• PROMPT: Where in the entries below does "valores" appear? Copy every line that has it.
######
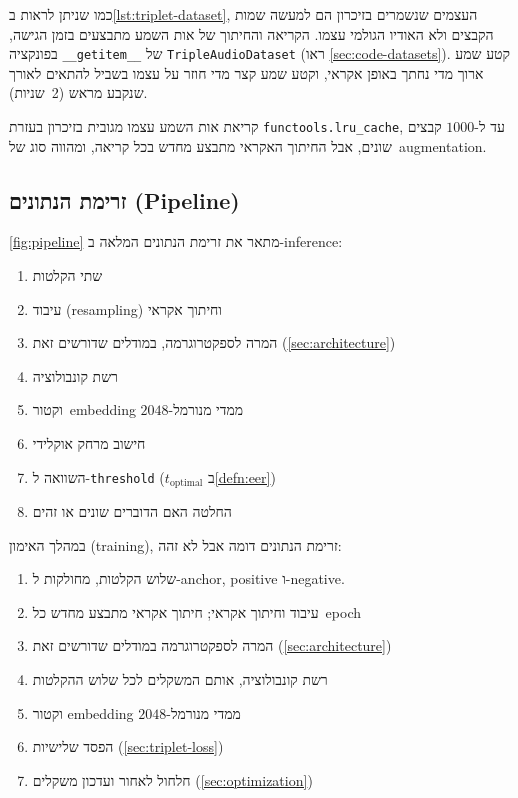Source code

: \documentclass[hebrew, a4paper]{article}
\theoremstyle{plain}
\theoremstyle{definition}
\numberwithin{equation}{section}
\begin{document}
כמו שניתן לראות ב\autoref{lst:triplet-dataset}, העצמים שנשמרים בזיכרון
הם למעשה שמות הקבצים ולא האודיו הגולמי עצמו. הקריאה והחיתוך של אות
השמע מתבצעים בזמן הגישה, בפונקציה \verb|__getitem__| של
\verb|TripleAudioDataset| (ראו
\autoref{sec:code-datasets}). קטע שמע ארוך מדי נחתך באופן
אקראי, וקטע שמע קצר מדי חוזר על עצמו בשביל להתאים לאורך שנקבע מראש
(2~שניות).

קריאת אות השמע עצמו מגובית בזיכרון בעזרת \verb|functools.lru_cache|,
עד ל-$\num{1000}$ קבצים שונים, אבל החיתוך האקראי מתבצע מחדש בכל קריאה,
ומהווה סוג של~augmentation.

\subsection{זרימת הנתונים (Pipeline)}
\label{sec:data-pipeline}

\autoref{fig:pipeline} מתאר את זרימת הנתונים המלאה ב-inference:
\begin{enumerate}
\item שתי הקלטות
\item עיבוד (resampling) וחיתוך אקראי
\item המרה לספקטרוגרמה, במודלים שדורשים זאת (\autoref{sec:architecture})
\item רשת קונבולוציה
\item וקטור~embedding $2048$-ממדי מנורמל
\item חישוב מרחק אוקלידי
\item השוואה ל-\textenglish{\texttt{threshold}}
  ($t_{\mathrm{optimal}}$ ב\autoref{defn:eer})
\item החלטה האם הדוברים שונים או זהים
\end{enumerate}

במהלך האימון (training), זרימת הנתונים דומה אבל לא זהה:
\begin{enumerate}
\item שלוש הקלטות, מחולקות ל-\textenglish{anchor},
  \textenglish{positive} ו-\textenglish{negative}.
\item עיבוד וחיתוך אקראי; חיתוך אקראי מתבצע מחדש כל~epoch
\item המרה לספקטרוגרמה במודלים שדורשים זאת (\autoref{sec:architecture})
\item רשת קונבולוציה, אותם המשקלים לכל שלוש ההקלטות
\item וקטור embedding $2048$-ממדי מנורמל
\item הפסד שלישיות (\autoref{sec:triplet-loss})
\item חלחול לאחור ועדכון משקלים (\autoref{sec:optimization})
\end{enumerate}
\end{document}
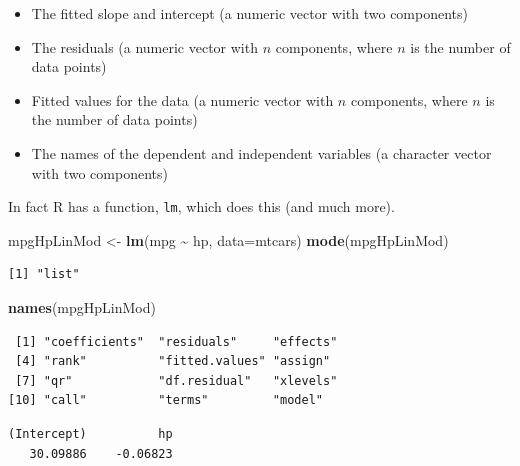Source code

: \documentclass[
]{krantz}
\makeatletter
\newenvironment{Shaded}{\begin{snugshade}}{\end{snugshade}}
\newcommand{\DataTypeTok}[1]{\textcolor[rgb]{0.27,0.27,0.27}{#1}}
\newcommand{\KeywordTok}[1]{\textcolor[rgb]{0.27,0.27,0.27}{\textbf{#1}}}
\newcommand{\NormalTok}[1]{#1}
\newcommand{\OperatorTok}[1]{\textcolor[rgb]{0.43,0.43,0.43}{\textbf{#1}}}
\newcommand{\StringTok}[1]{\textcolor[rgb]{0.5,0.5,0.5}{#1}}
\providecommand{\tightlist}{%
  \setlength{\itemsep}{0pt}\setlength{\parskip}{0pt}}
\newenvironment{kframe}{%
\medskip{}
\setlength{\fboxsep}{.8em}
 \def\at@end@of@kframe{}%
 \ifinner\ifhmode%
  \def\at@end@of@kframe{\end{minipage}}%
  \begin{minipage}{\columnwidth}%
 \fi\fi%
 \def\FrameCommand##1{\hskip\@totalleftmargin \hskip-\fboxsep
 \colorbox{shadecolor}{##1}\hskip-\fboxsep
     \hskip-\linewidth \hskip-\@totalleftmargin \hskip\columnwidth}%
 \MakeFramed {\advance\hsize-\width
   \@totalleftmargin\z@ \linewidth\hsize
   \@setminipage}}%
 {\par\unskip\endMakeFramed%
 \at@end@of@kframe}
\renewenvironment{Shaded}{\begin{kframe}}{\end{kframe}}
\makeatother
\begin{document}
\begin{itemize}
\tightlist
\item
  The fitted slope and intercept (a numeric vector with two components)
\item
  The residuals (a numeric vector with \(n\) components, where \(n\) is the number of data points)
\item
  Fitted values for the data (a numeric vector with \(n\) components, where \(n\) is the number of data points)
\item
  The names of the dependent and independent variables (a character vector with two components)
\end{itemize}

In fact R has a function, \texttt{lm}, which does this (and much more).

\begin{Shaded}
\begin{Highlighting}[]
\NormalTok{mpgHpLinMod \textless{}{-}}\StringTok{ }\KeywordTok{lm}\NormalTok{(mpg }\OperatorTok{\textasciitilde{}}\StringTok{ }\NormalTok{hp, }\DataTypeTok{data=}\NormalTok{mtcars)}
\KeywordTok{mode}\NormalTok{(mpgHpLinMod)}
\end{Highlighting}
\end{Shaded}

\begin{verbatim}
[1] "list"
\end{verbatim}

\begin{Shaded}
\begin{Highlighting}[]
\KeywordTok{names}\NormalTok{(mpgHpLinMod)}
\end{Highlighting}
\end{Shaded}

\begin{verbatim}
 [1] "coefficients"  "residuals"     "effects"      
 [4] "rank"          "fitted.values" "assign"       
 [7] "qr"            "df.residual"   "xlevels"      
[10] "call"          "terms"         "model"        
\end{verbatim}

\begin{Shaded}
\end{Shaded}

\begin{verbatim}
(Intercept)          hp 
   30.09886    -0.06823 
\end{verbatim}
\end{document}
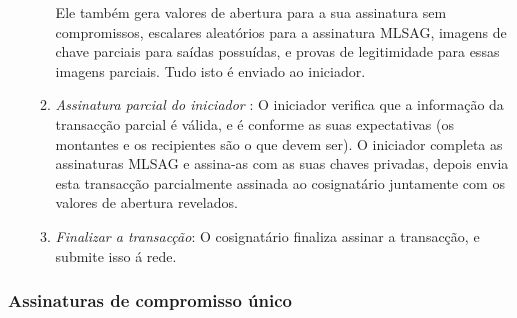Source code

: \begin{enumerate}
\begin{enumerate}
Ele também gera valores de abertura para a sua assinatura sem compromissos, escalares aleatórios para a assinatura MLSAG, imagens de chave parciais para saídas possuídas, e provas de legitimidade para essas imagens parciais. Tudo isto é enviado ao iniciador.  
        \item {\em Assinatura parcial do iniciador} : O iniciador verifica que a informação da transacção parcial é válida, e é conforme as suas expectativas (os montantes e os recipientes são o que devem ser). O iniciador completa as assinaturas MLSAG e assina-as com as suas chaves privadas, depois envia esta transacção parcialmente assinada ao cosignatário juntamente com os valores de abertura revelados. 
        \item {\em Finalizar a transacção}: O cosignatário finaliza assinar a transacção, e submite isso á rede.
    \end{enumerate}{}
\end{enumerate}{}

\subsubsection*{Assinaturas de compromisso único}


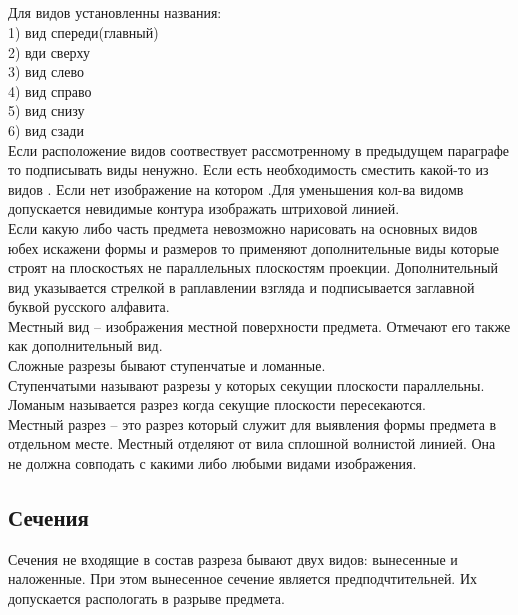 \documentclass[a4paper, 12pt]{article}
\begin{document}
\subsection{}

Для видов установленны названия:\\
1) вид спереди(главный)\\
2) вди сверху\\
3) вид слево\\
4) вид справо\\
5) вид снизу\\
6) вид сзади\\

Если расположение видов соотвествует рассмотренному в предыдущем параграфе то подписывать виды ненужно. Если есть необходимость сместить какой-то из видов .
Если нет изображение на котором .Для уменьшения кол-ва видомв допускается невидимые контура изображать штриховой линией.\\

Если какую либо часть предмета невозможно нарисовать на основных видов юбех искажени формы и размеров то применяют дополнительные виды которые строят на плоскостьях не параллельных плоскостям проекции. Дополнительный вид указывается стрелкой в раплавлении взгляда и подписывается заглавной буквой русского алфавита.\\

Местный вид -- изображения местной поверхности предмета. Отмечают его также как дополнительный вид.\\

Сложные разрезы бывают ступенчатые и ломанные. \\
Ступенчатыми называют разрезы у которых секущии плоскости параллельны.\\
Ломаным называется разрез когда секущие плоскости пересекаются.\\

Местный разрез -- это разрез который служит для выявления формы предмета в отдельном месте. Местный отделяют от вила сплошной волнистой линией. Она не должна совподать с какими либо любыми видами изображения.\\

\subsection{Сечения}

Сечения не входящие в состав разреза бывают двух видов: вынесенные и наложенные. При этом вынесенное сечение является предподчтительней. Их допускается распологать в разрыве предмета.\\
\end{document}

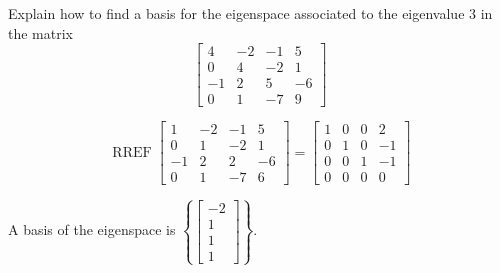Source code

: 
\begin{exerciseStatement}


Explain how to find a basis for the eigenspace associated to the eigenvalue \( 3 \) in the matrix \[ \left[\begin{array}{cccc}
4 & -2 & -1 & 5 \\
0 & 4 & -2 & 1 \\
-1 & 2 & 5 & -6 \\
0 & 1 & -7 & 9
\end{array}\right] \]


\end{exerciseStatement}
    
\begin{exerciseAnswer} 


\[\operatorname{RREF} \left[\begin{array}{cccc}
1 & -2 & -1 & 5 \\
0 & 1 & -2 & 1 \\
-1 & 2 & 2 & -6 \\
0 & 1 & -7 & 6
\end{array}\right] = \left[\begin{array}{cccc}
1 & 0 & 0 & 2 \\
0 & 1 & 0 & -1 \\
0 & 0 & 1 & -1 \\
0 & 0 & 0 & 0
\end{array}\right] \]



A basis of the eigenspace is \( \left\{ \left[\begin{array}{c}
-2 \\
1 \\
1 \\
1
\end{array}\right] \right\} \).


\end{exerciseAnswer}
    
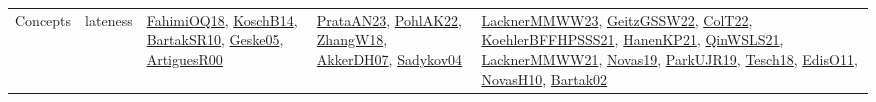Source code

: {\begin{longtable}{lp{3cm}>{\raggedright}p{6cm}>{\raggedright}p{6cm}p{8cm}}
Concepts & lateness & \href{articles/FahimiOQ18.pdf}{FahimiOQ18}\cite{FahimiOQ18}, \href{papers/KoschB14.pdf}{KoschB14}\cite{KoschB14}, \href{articles/BartakSR10.pdf}{BartakSR10}\cite{BartakSR10}, \href{papers/Geske05.pdf}{Geske05}\cite{Geske05}, \href{articles/ArtiguesR00.pdf}{ArtiguesR00}\cite{ArtiguesR00} & \href{articles/PrataAN23.pdf}{PrataAN23}\cite{PrataAN23}, \href{articles/PohlAK22.pdf}{PohlAK22}\cite{PohlAK22}, \href{articles/ZhangW18.pdf}{ZhangW18}\cite{ZhangW18}, \href{papers/AkkerDH07.pdf}{AkkerDH07}\cite{AkkerDH07}, \href{papers/Sadykov04.pdf}{Sadykov04}\cite{Sadykov04} & \href{articles/LacknerMMWW23.pdf}{LacknerMMWW23}\cite{LacknerMMWW23}, \href{papers/GeitzGSSW22.pdf}{GeitzGSSW22}\cite{GeitzGSSW22}, \href{articles/ColT22.pdf}{ColT22}\cite{ColT22}, \href{articles/KoehlerBFFHPSSS21.pdf}{KoehlerBFFHPSSS21}\cite{KoehlerBFFHPSSS21}, \href{papers/HanenKP21.pdf}{HanenKP21}\cite{HanenKP21}, \href{articles/QinWSLS21.pdf}{QinWSLS21}\cite{QinWSLS21}, \href{papers/LacknerMMWW21.pdf}{LacknerMMWW21}\cite{LacknerMMWW21}, \href{articles/Novas19.pdf}{Novas19}\cite{Novas19}, \href{papers/ParkUJR19.pdf}{ParkUJR19}\cite{ParkUJR19}, \href{papers/Tesch18.pdf}{Tesch18}\cite{Tesch18}, \href{papers/EdisO11.pdf}{EdisO11}\cite{EdisO11}, \href{articles/NovasH10.pdf}{NovasH10}\cite{NovasH10}, \href{papers/Bartak02.pdf}{Bartak02}\cite{Bartak02}\\

\end{longtable}}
######
• RESULT OF THE EXERCISE:
Ele também gera valores de abertura para a sua assinatura sem compromissos, escalares aleatórios para a assinatura MLSAG, imagens de chave parciais para saídas possuídas, e provas de legitimidade para essas imagens parciais. Tudo isto é enviado ao iniciador.  
        \item {\em Assinatura parcial do iniciador} : O iniciador verifica que a informação da transacção parcial é válida, e é conforme as suas expectativas (os montantes e os recipientes são o que devem ser). O iniciador completa as assinaturas MLSAG e assina-as com as suas chaves privadas, depois envia esta transacção parcialmente assinada ao cosignatário juntamente com os valores de abertura revelados. 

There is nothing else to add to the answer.